* [TASK STATEMENT] Every entry should be repeated exactly as written.

☆ ☆ ☆

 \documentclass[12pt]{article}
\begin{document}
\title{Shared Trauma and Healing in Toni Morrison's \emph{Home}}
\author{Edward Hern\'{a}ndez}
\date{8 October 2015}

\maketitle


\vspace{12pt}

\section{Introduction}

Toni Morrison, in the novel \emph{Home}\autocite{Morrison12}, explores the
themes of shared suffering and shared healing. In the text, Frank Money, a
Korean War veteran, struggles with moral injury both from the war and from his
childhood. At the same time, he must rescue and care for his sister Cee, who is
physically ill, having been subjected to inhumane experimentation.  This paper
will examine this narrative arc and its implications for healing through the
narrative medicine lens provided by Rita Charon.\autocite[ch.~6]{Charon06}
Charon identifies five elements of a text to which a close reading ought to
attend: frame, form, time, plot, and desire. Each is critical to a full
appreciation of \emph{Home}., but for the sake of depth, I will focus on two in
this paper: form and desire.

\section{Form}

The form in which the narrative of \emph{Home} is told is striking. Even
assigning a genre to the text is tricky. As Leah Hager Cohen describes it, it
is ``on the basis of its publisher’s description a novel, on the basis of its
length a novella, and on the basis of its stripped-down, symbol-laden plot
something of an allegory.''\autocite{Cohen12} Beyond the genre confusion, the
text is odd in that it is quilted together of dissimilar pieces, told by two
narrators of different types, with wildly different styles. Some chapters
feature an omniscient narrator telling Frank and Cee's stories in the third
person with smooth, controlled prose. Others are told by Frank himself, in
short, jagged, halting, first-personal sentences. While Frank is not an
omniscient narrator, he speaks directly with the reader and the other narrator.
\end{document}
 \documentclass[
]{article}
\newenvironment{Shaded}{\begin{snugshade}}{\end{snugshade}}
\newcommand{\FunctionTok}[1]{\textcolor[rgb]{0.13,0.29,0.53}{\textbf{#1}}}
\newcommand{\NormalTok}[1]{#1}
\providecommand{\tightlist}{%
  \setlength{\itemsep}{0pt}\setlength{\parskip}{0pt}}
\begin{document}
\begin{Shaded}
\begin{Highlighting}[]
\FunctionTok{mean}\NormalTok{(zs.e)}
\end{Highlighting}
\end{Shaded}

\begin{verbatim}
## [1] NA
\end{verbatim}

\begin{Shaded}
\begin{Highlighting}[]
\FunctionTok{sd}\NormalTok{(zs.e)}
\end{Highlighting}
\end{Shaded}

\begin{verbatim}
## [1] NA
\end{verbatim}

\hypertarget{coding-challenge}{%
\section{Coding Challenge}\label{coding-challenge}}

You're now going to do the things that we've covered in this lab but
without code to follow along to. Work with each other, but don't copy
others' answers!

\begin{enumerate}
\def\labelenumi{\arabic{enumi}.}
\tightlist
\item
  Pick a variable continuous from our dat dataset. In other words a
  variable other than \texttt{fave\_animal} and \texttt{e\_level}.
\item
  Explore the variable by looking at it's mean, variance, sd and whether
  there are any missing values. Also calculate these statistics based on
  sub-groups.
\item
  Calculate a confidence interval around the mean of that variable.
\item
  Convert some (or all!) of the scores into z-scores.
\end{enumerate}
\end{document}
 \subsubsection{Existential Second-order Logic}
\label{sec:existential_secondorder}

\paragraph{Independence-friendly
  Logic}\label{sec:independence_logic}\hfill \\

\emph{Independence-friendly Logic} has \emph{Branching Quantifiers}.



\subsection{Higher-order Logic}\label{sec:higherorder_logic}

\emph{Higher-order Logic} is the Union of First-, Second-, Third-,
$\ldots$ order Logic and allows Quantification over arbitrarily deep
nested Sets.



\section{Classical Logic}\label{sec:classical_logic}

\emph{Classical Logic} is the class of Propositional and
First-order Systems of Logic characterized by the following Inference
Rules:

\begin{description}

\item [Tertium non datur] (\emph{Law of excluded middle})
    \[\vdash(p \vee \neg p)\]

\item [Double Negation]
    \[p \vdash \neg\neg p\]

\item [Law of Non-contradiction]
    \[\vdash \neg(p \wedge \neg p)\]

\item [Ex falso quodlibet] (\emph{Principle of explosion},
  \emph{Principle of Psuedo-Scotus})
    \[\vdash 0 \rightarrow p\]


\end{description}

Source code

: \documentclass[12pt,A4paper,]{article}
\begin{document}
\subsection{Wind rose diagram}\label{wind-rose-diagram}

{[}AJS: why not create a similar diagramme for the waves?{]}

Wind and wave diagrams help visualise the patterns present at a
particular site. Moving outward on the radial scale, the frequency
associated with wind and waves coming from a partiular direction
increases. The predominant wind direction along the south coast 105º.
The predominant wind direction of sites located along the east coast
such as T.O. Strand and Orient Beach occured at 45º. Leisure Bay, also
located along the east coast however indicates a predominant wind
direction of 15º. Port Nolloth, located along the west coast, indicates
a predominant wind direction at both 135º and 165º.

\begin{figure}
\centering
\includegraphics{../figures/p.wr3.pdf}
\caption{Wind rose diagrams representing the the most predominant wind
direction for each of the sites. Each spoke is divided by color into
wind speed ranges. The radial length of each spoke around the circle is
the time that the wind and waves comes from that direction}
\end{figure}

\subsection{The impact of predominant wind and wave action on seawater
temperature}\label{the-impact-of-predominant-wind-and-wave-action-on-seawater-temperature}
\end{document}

☆ ☆ ☆

* [ANSWER AREA]
 \documentclass[12pt]{article}
\begin{document}
\title{Shared Trauma and Healing in Toni Morrison's \emph{Home}}
\author{Edward Hern\'{a}ndez}
\date{8 October 2015}

\maketitle


\vspace{12pt}

\section{Introduction}

Toni Morrison, in the novel \emph{Home}\autocite{Morrison12}, explores the
themes of shared suffering and shared healing. In the text, Frank Money, a
Korean War veteran, struggles with moral injury both from the war and from his
childhood. At the same time, he must rescue and care for his sister Cee, who is
physically ill, having been subjected to inhumane experimentation.  This paper
will examine this narrative arc and its implications for healing through the
narrative medicine lens provided by Rita Charon.\autocite[ch.~6]{Charon06}
Charon identifies five elements of a text to which a close reading ought to
attend: frame, form, time, plot, and desire. Each is critical to a full
appreciation of \emph{Home}., but for the sake of depth, I will focus on two in
this paper: form and desire.

\section{Form}

The form in which the narrative of \emph{Home} is told is striking. Even
assigning a genre to the text is tricky. As Leah Hager Cohen describes it, it
is ``on the basis of its publisher’s description a novel, on the basis of its
length a novella, and on the basis of its stripped-down, symbol-laden plot
something of an allegory.''\autocite{Cohen12} Beyond the genre confusion, the
text is odd in that it is quilted together of dissimilar pieces, told by two
narrators of different types, with wildly different styles. Some chapters
feature an omniscient narrator telling Frank and Cee's stories in the third
person with smooth, controlled prose. Others are told by Frank himself, in
short, jagged, halting, first-personal sentences. While Frank is not an
omniscient narrator, he speaks directly with the reader and the other narrator.
\end{document}
 \documentclass[
]{article}
\newenvironment{Shaded}{\begin{snugshade}}{\end{snugshade}}
\newcommand{\FunctionTok}[1]{\textcolor[rgb]{0.13,0.29,0.53}{\textbf{#1}}}
\newcommand{\NormalTok}[1]{#1}
\providecommand{\tightlist}{%
  \setlength{\itemsep}{0pt}\setlength{\parskip}{0pt}}
\begin{document}
\begin{Shaded}
\begin{Highlighting}[]
\FunctionTok{mean}\NormalTok{(zs.e)}
\end{Highlighting}
\end{Shaded}

\begin{verbatim}
## [1] NA
\end{verbatim}

\begin{Shaded}
\begin{Highlighting}[]
\FunctionTok{sd}\NormalTok{(zs.e)}
\end{Highlighting}
\end{Shaded}

\begin{verbatim}
## [1] NA
\end{verbatim}

\hypertarget{coding-challenge}{%
\section{Coding Challenge}\label{coding-challenge}}

You're now going to do the things that we've covered in this lab but
without code to follow along to. Work with each other, but don't copy
others' answers!

\begin{enumerate}
\def\labelenumi{\arabic{enumi}.}
\tightlist
\item
  Pick a variable continuous from our dat dataset. In other words a
  variable other than \texttt{fave\_animal} and \texttt{e\_level}.
\item
  Explore the variable by looking at it's mean, variance, sd and whether
  there are any missing values. Also calculate these statistics based on
  sub-groups.
\item
  Calculate a confidence interval around the mean of that variable.
\item
  Convert some (or all!) of the scores into z-scores.
\end{enumerate}
\end{document}
 \subsubsection{Existential Second-order Logic}
\label{sec:existential_secondorder}

\paragraph{Independence-friendly
  Logic}\label{sec:independence_logic}\hfill \\

\emph{Independence-friendly Logic} has \emph{Branching Quantifiers}.



\subsection{Higher-order Logic}\label{sec:higherorder_logic}

\emph{Higher-order Logic} is the Union of First-, Second-, Third-,
$\ldots$ order Logic and allows Quantification over arbitrarily deep
nested Sets.



\section{Classical Logic}\label{sec:classical_logic}

\emph{Classical Logic} is the class of Propositional and
First-order Systems of Logic characterized by the following Inference
Rules:

\begin{description}

\item [Tertium non datur] (\emph{Law of excluded middle})
    \[\vdash(p \vee \neg p)\]

\item [Double Negation]
    \[p \vdash \neg\neg p\]

\item [Law of Non-contradiction]
    \[\vdash \neg(p \wedge \neg p)\]

\item [Ex falso quodlibet] (\emph{Principle of explosion},
  \emph{Principle of Psuedo-Scotus})
    \[\vdash 0 \rightarrow p\]


\end{description}

Source code

: \documentclass[12pt,A4paper,]{article}
\begin{document}
\subsection{Wind rose diagram}\label{wind-rose-diagram}

{[}AJS: why not create a similar diagramme for the waves?{]}

Wind and wave diagrams help visualise the patterns present at a
particular site. Moving outward on the radial scale, the frequency
associated with wind and waves coming from a partiular direction
increases. The predominant wind direction along the south coast 105º.
The predominant wind direction of sites located along the east coast
such as T.O. Strand and Orient Beach occured at 45º. Leisure Bay, also
located along the east coast however indicates a predominant wind
direction of 15º. Port Nolloth, located along the west coast, indicates
a predominant wind direction at both 135º and 165º.

\begin{figure}
\centering
\includegraphics{../figures/p.wr3.pdf}
\caption{Wind rose diagrams representing the the most predominant wind
direction for each of the sites. Each spoke is divided by color into
wind speed ranges. The radial length of each spoke around the circle is
the time that the wind and waves comes from that direction}
\end{figure}

\subsection{The impact of predominant wind and wave action on seawater
temperature}\label{the-impact-of-predominant-wind-and-wave-action-on-seawater-temperature}
\end{document}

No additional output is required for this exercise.